The old Silk Road underpinned China's golden age more than 1,000 years ago, when the Tang Dynasty's territorial expansion, cultural supremacy and economic power - with 58 per cent of global gross domestic product - were at their zenith.
This month, Beijing hosts a lavish international conference to showcase President Xi Jinping's One Belt, One Road initiative, an ambitious project intended to recreate the Silk Road.
But five or 10 years from now, will this month's event be remembered as a step in the next stage of globalising China's economy, or as a huge white elephant that left an enormous amount of wasted resources strewn along its path?
Though the new Silk Road initiative was announced nearly four years ago, and is President Xi's pet foreign policy project, it is still unclear what it actually amounts to. Beijing says it will involve major investments in infrastructure in Asia and beyond - expanding trade and investment along a new land route extending as far as Europe and through a maritime route all the way to the Middle East and the Mediterranean.

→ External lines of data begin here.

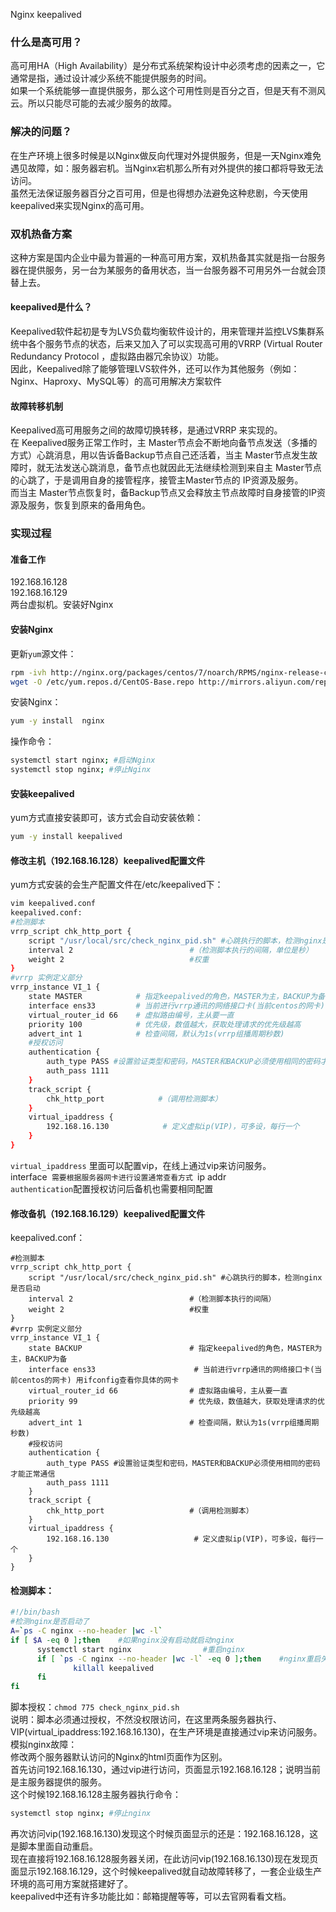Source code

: Nginx keepalived
<a name="Acv3d"></a>
### 什么是高可用？
高可用HA（High Availability）是分布式系统架构设计中必须考虑的因素之一，它通常是指，通过设计减少系统不能提供服务的时间。<br />如果一个系统能够一直提供服务，那么这个可用性则是百分之百，但是天有不测风云。所以只能尽可能的去减少服务的故障。
<a name="itFAB"></a>
### 解决的问题？
在生产环境上很多时候是以Nginx做反向代理对外提供服务，但是一天Nginx难免遇见故障，如：服务器宕机。当Nginx宕机那么所有对外提供的接口都将导致无法访问。<br />虽然无法保证服务器百分之百可用，但是也得想办法避免这种悲剧，今天使用keepalived来实现Nginx的高可用。
<a name="y7xqP"></a>
### 双机热备方案
这种方案是国内企业中最为普遍的一种高可用方案，双机热备其实就是指一台服务器在提供服务，另一台为某服务的备用状态，当一台服务器不可用另外一台就会顶替上去。
<a name="GGQsw"></a>
#### keepalived是什么？
Keepalived软件起初是专为LVS负载均衡软件设计的，用来管理并监控LVS集群系统中各个服务节点的状态，后来又加入了可以实现高可用的VRRP (Virtual Router Redundancy Protocol ，虚拟路由器冗余协议）功能。<br />因此，Keepalived除了能够管理LVS软件外，还可以作为其他服务（例如：Nginx、Haproxy、MySQL等）的高可用解决方案软件
<a name="iCoLG"></a>
#### 故障转移机制
Keepalived高可用服务之间的故障切换转移，是通过VRRP 来实现的。<br />在 Keepalived服务正常工作时，主 Master节点会不断地向备节点发送（多播的方式）心跳消息，用以告诉备Backup节点自己还活着，当主 Master节点发生故障时，就无法发送心跳消息，备节点也就因此无法继续检测到来自主 Master节点的心跳了，于是调用自身的接管程序，接管主Master节点的 IP资源及服务。<br />而当主 Master节点恢复时，备Backup节点又会释放主节点故障时自身接管的IP资源及服务，恢复到原来的备用角色。
<a name="tONLV"></a>
### 实现过程
<a name="mKJQw"></a>
#### 准备工作
192.168.16.128<br />192.168.16.129<br />两台虚拟机。安装好Nginx
<a name="GOhnJ"></a>
#### 安装Nginx
更新`yum`源文件：
```bash
rpm -ivh http://nginx.org/packages/centos/7/noarch/RPMS/nginx-release-centos-7-0.el7.ngx.noarch.rpm
wget -O /etc/yum.repos.d/CentOS-Base.repo http://mirrors.aliyun.com/repo/Centos-7.repo
```
安装Nginx：
```bash
yum -y install  nginx
```
操作命令：
```bash
systemctl start nginx; #启动Nginx
systemctl stop nginx; #停止Nginx
```
<a name="rYQ4b"></a>
#### 安装keepalived
yum方式直接安装即可，该方式会自动安装依赖：
```bash
yum -y install keepalived
```
<a name="jxEMv"></a>
#### 修改主机（192.168.16.128）keepalived配置文件
yum方式安装的会生产配置文件在/etc/keepalived下：
```bash
vim keepalived.conf
keepalived.conf:
#检测脚本
vrrp_script chk_http_port {
    script "/usr/local/src/check_nginx_pid.sh" #心跳执行的脚本，检测nginx是否启动
    interval 2                          #（检测脚本执行的间隔，单位是秒）
    weight 2                            #权重
}
#vrrp 实例定义部分
vrrp_instance VI_1 {
    state MASTER            # 指定keepalived的角色，MASTER为主，BACKUP为备
    interface ens33         # 当前进行vrrp通讯的网络接口卡(当前centos的网卡) 用ifconfig查看你具体的网卡
    virtual_router_id 66    # 虚拟路由编号，主从要一直
    priority 100            # 优先级，数值越大，获取处理请求的优先级越高
    advert_int 1            # 检查间隔，默认为1s(vrrp组播周期秒数)
    #授权访问
    authentication {
        auth_type PASS #设置验证类型和密码，MASTER和BACKUP必须使用相同的密码才能正常通信
        auth_pass 1111
    }
    track_script {
        chk_http_port            #（调用检测脚本）
    }
    virtual_ipaddress {
        192.168.16.130            # 定义虚拟ip(VIP)，可多设，每行一个
    }
}
```
`virtual_ipaddress` 里面可以配置vip，在线上通过vip来访问服务。<br />interface` 需要根据服务器网卡进行设置通常查看方式 `ip addr<br />`authentication`配置授权访问后备机也需要相同配置
<a name="tUY3p"></a>
#### 修改备机（192.168.16.129）keepalived配置文件
keepalived.conf：
```
#检测脚本
vrrp_script chk_http_port {
    script "/usr/local/src/check_nginx_pid.sh" #心跳执行的脚本，检测nginx是否启动
    interval 2                          #（检测脚本执行的间隔）
    weight 2                            #权重
}
#vrrp 实例定义部分
vrrp_instance VI_1 {
    state BACKUP                        # 指定keepalived的角色，MASTER为主，BACKUP为备
    interface ens33                      # 当前进行vrrp通讯的网络接口卡(当前centos的网卡) 用ifconfig查看你具体的网卡
    virtual_router_id 66                # 虚拟路由编号，主从要一直
    priority 99                         # 优先级，数值越大，获取处理请求的优先级越高
    advert_int 1                        # 检查间隔，默认为1s(vrrp组播周期秒数)
    #授权访问
    authentication {
        auth_type PASS #设置验证类型和密码，MASTER和BACKUP必须使用相同的密码才能正常通信
        auth_pass 1111
    }
    track_script {
        chk_http_port                   #（调用检测脚本）
    }
    virtual_ipaddress {
        192.168.16.130                   # 定义虚拟ip(VIP)，可多设，每行一个
    }
}
```
<a name="dmGxM"></a>
#### 检测脚本：
```bash
#!/bin/bash
#检测nginx是否启动了
A=`ps -C nginx --no-header |wc -l`        
if [ $A -eq 0 ];then    #如果nginx没有启动就启动nginx                        
      systemctl start nginx                #重启nginx
      if [ `ps -C nginx --no-header |wc -l` -eq 0 ];then    #nginx重启失败，则停掉keepalived服务，进行VIP转移
              killall keepalived                    
      fi
fi
```
脚本授权：`chmod 775 check_nginx_pid.sh`<br />说明：脚本必须通过授权，不然没权限访问，在这里两条服务器执行、VIP(virtual_ipaddress:192.168.16.130)，在生产环境是直接通过vip来访问服务。<br />模拟nginx故障：<br />修改两个服务器默认访问的Nginx的html页面作为区别。<br />首先访问192.168.16.130，通过vip进行访问，页面显示192.168.16.128；说明当前是主服务器提供的服务。<br />这个时候192.168.16.128主服务器执行命令：
```bash
systemctl stop nginx; #停止nginx
```
再次访问vip(192.168.16.130)发现这个时候页面显示的还是：192.168.16.128，这是脚本里面自动重启。<br />现在直接将192.168.16.128服务器关闭，在此访问vip(192.168.16.130)现在发现页面显示192.168.16.129，这个时候keepalived就自动故障转移了，一套企业级生产环境的高可用方案就搭建好了。<br />keepalived中还有许多功能比如：邮箱提醒等等，可以去官网看看文档。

On the face of it, this is inspiring. Asia's infrastructure funding needs are vast. Forging closer links across the region can promote faster growth and economic integration. Beijing is keen to fend off terrorism in some neighbouring Islamic countries, hoping that increased trade and investment will create jobs and stability.
However, to date, it is unfortunately less of a practical plan for investment than a broad political vision. In the face of downward pressure on the yuan, the initiative has been hijacked by Chinese companies, which have used it as an excuse to evade capital controls, smuggling money out of the country by disguising it as international investments and partnerships. And as well as backing worthwhile projects such as Pakistani ports and Central Asian railway stations, the initiative has provided cover for the acquisition of less productive and often trophy assets, such as European football clubs - Chinese tycoons have acquired about 100 of these to date.
Some Chinese officials argue that the new Silk Road can mop up chronic overcapacity in many of the country's industries by creating new opportunities to export their output. This is misguided.
Overcapacity in industries such as steel is far too big for neighbouring markets to absorb more than a fraction of it; products such as cement and glass cannot be economically exported over any great distance; and in unstable, high-risk markets such as Pakistan and the Central Asian republics, there is a danger that loans will turn sour and projects will fail.
The planned rail link between central China and Europe, which is undergoing trials, highlights the challenges: Five trains full of cargo leave Chongqing for Germany every week, but only one full train returns. Yet trade must flow in both directions to make the new trading routes both economically viable and politically acceptable to the foreign countries through which it will pass.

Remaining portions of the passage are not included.